Find how many lines of the listing include the string "duration", and report only that figure.

Data for review: Begin

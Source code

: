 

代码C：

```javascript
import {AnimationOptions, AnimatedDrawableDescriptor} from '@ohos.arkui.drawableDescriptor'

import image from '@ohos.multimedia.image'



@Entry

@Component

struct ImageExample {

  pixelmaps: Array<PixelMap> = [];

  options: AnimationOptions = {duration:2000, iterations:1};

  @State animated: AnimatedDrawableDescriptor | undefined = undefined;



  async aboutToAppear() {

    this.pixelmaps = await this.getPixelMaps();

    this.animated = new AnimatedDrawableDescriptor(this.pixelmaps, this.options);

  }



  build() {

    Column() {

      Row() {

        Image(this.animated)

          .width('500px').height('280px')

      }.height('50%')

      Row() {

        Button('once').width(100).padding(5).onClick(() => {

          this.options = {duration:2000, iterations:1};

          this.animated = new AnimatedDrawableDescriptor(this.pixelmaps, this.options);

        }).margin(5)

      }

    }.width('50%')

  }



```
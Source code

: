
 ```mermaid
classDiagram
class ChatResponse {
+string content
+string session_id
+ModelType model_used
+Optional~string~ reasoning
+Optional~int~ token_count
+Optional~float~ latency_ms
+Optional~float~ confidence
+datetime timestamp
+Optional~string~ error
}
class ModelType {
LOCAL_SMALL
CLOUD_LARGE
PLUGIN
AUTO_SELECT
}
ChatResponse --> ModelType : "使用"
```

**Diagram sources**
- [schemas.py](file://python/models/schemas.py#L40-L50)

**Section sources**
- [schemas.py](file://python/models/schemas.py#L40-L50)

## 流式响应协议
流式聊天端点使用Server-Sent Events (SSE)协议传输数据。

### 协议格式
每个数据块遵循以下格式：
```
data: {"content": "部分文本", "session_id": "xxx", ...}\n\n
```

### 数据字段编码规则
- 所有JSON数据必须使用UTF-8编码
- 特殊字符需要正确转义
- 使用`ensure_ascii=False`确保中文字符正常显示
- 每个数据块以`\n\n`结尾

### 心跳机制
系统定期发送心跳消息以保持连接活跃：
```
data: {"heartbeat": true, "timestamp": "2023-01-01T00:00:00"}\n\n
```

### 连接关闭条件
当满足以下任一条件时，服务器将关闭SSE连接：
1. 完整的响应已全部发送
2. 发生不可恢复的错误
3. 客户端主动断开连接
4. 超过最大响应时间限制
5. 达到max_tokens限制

Data for review: End

**Answer to the problem:** 2